--- MATERIAL SHOWN Enclosed Below ---
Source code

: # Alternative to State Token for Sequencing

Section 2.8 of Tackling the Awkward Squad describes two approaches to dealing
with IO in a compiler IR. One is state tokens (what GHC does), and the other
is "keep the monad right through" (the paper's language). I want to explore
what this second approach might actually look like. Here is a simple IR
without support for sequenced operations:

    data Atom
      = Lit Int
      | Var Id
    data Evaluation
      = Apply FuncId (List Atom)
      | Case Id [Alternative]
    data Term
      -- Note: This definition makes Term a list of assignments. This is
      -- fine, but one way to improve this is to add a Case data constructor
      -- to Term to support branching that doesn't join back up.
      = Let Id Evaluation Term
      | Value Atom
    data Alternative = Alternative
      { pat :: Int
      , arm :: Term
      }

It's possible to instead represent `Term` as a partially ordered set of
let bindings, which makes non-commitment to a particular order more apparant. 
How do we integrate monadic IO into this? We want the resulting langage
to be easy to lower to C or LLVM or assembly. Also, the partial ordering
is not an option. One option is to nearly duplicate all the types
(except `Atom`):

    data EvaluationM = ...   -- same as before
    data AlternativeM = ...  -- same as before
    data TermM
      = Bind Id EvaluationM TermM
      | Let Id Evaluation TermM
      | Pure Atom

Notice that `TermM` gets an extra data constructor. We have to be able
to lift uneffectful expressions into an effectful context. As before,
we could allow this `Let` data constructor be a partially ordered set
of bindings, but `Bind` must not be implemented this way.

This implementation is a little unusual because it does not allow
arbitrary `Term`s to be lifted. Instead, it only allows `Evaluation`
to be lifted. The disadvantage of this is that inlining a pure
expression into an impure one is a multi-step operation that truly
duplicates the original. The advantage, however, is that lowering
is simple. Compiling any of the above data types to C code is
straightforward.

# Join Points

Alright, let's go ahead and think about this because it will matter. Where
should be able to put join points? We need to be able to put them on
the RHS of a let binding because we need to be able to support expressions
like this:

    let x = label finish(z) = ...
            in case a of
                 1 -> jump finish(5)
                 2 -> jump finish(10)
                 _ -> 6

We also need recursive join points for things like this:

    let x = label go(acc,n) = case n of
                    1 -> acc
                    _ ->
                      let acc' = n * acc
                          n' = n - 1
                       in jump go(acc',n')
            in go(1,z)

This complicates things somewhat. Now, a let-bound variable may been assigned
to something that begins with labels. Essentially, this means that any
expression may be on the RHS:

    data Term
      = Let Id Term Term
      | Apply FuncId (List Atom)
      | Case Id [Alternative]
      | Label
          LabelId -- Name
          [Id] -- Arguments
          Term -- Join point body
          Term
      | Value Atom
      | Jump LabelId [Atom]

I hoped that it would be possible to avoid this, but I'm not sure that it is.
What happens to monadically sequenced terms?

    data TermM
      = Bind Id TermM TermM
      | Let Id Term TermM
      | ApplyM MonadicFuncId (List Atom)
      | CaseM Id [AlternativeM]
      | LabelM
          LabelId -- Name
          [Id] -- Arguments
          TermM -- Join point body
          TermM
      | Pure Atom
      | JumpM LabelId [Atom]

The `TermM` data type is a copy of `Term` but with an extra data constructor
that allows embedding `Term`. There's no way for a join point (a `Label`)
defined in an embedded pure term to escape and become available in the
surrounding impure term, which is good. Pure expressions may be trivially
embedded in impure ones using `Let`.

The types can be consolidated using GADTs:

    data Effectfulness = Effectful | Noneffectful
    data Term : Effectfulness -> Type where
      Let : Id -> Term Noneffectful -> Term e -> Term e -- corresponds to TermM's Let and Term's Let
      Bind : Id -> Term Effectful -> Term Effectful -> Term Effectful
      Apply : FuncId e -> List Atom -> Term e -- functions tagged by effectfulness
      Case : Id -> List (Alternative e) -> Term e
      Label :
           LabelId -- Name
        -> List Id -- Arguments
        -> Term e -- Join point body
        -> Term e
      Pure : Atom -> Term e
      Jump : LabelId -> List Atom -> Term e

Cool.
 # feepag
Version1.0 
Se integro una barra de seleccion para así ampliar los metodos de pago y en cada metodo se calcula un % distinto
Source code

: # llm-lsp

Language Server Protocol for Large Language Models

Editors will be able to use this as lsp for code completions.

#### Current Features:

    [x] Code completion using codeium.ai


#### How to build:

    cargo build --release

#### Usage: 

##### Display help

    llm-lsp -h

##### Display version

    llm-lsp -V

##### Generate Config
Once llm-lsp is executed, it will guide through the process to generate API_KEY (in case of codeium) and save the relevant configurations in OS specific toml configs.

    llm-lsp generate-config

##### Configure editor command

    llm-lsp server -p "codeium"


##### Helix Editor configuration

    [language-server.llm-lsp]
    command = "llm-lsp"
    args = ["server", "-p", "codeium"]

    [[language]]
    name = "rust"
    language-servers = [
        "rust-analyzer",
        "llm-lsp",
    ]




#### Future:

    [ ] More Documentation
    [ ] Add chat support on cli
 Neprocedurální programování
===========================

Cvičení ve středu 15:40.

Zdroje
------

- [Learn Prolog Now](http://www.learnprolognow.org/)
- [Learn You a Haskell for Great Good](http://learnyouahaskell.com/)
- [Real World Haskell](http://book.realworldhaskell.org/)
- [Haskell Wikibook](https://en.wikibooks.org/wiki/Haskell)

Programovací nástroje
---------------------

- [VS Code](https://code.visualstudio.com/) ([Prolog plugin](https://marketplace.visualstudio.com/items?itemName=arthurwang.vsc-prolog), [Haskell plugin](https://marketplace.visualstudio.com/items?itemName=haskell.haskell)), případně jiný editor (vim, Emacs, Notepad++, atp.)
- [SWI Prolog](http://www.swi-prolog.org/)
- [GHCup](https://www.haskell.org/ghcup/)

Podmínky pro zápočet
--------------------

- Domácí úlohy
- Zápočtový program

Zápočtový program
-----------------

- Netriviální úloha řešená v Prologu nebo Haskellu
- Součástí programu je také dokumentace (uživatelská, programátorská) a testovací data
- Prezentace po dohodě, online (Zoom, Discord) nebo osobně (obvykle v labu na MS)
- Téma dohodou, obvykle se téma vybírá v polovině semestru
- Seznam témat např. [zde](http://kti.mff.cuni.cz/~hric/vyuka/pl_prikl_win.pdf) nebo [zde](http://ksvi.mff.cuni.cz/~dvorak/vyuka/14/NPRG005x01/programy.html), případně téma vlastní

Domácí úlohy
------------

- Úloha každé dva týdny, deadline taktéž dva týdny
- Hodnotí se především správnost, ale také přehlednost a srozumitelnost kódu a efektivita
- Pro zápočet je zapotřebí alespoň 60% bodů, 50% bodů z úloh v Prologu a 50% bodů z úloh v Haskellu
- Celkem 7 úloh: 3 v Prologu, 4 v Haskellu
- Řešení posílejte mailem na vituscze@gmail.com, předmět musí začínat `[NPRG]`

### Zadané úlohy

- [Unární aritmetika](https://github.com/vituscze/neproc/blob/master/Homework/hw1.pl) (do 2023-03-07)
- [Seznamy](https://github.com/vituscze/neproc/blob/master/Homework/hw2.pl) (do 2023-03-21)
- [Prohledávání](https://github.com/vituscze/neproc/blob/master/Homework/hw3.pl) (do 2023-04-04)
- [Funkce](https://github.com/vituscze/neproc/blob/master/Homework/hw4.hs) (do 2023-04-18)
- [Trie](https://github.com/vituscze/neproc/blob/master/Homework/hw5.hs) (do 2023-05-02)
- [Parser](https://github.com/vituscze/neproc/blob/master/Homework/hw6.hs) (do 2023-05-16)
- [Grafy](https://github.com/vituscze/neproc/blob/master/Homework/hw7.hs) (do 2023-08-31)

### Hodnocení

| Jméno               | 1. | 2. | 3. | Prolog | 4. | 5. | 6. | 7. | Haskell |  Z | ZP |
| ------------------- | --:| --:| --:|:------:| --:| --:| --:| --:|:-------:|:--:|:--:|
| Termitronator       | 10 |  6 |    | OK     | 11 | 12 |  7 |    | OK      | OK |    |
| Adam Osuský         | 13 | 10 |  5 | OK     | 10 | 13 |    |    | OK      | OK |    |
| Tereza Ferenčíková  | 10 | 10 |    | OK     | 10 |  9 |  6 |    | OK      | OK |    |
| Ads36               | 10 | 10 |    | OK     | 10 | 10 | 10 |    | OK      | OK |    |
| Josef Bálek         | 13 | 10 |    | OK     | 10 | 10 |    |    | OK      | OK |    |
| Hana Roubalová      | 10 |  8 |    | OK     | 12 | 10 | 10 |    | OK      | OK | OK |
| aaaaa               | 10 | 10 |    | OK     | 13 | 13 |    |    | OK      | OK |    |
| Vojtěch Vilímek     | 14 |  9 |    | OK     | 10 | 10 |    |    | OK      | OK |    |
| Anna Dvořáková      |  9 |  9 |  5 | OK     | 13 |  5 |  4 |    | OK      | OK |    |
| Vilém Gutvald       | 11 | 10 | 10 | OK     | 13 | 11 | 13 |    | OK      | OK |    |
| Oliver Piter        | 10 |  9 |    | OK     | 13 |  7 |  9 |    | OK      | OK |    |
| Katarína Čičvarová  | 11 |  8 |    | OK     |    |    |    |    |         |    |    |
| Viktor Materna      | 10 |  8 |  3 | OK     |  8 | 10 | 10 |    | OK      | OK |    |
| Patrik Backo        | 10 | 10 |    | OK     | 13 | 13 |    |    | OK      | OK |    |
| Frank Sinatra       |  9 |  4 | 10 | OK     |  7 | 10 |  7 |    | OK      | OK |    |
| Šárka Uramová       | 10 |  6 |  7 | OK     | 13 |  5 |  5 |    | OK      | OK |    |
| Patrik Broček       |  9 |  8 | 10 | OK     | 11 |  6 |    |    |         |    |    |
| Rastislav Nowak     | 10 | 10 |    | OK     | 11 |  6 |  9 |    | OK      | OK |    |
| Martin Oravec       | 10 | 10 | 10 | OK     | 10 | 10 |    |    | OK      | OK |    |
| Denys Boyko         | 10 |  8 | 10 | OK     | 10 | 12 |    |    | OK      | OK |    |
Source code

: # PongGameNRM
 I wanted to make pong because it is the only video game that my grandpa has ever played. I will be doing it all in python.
--- End of Enclosed MATERIAL SHOWN ---
__HOW TO COMPLETE THIS TASK__.
Filter these records, keeping every line where the word "need" occurs.

__RESULT FOR THIS TASK__.
should be able to put join points? We need to be able to put them on
the RHS of a let binding because we need to be able to support expressions
We also need recursive join points for things like this:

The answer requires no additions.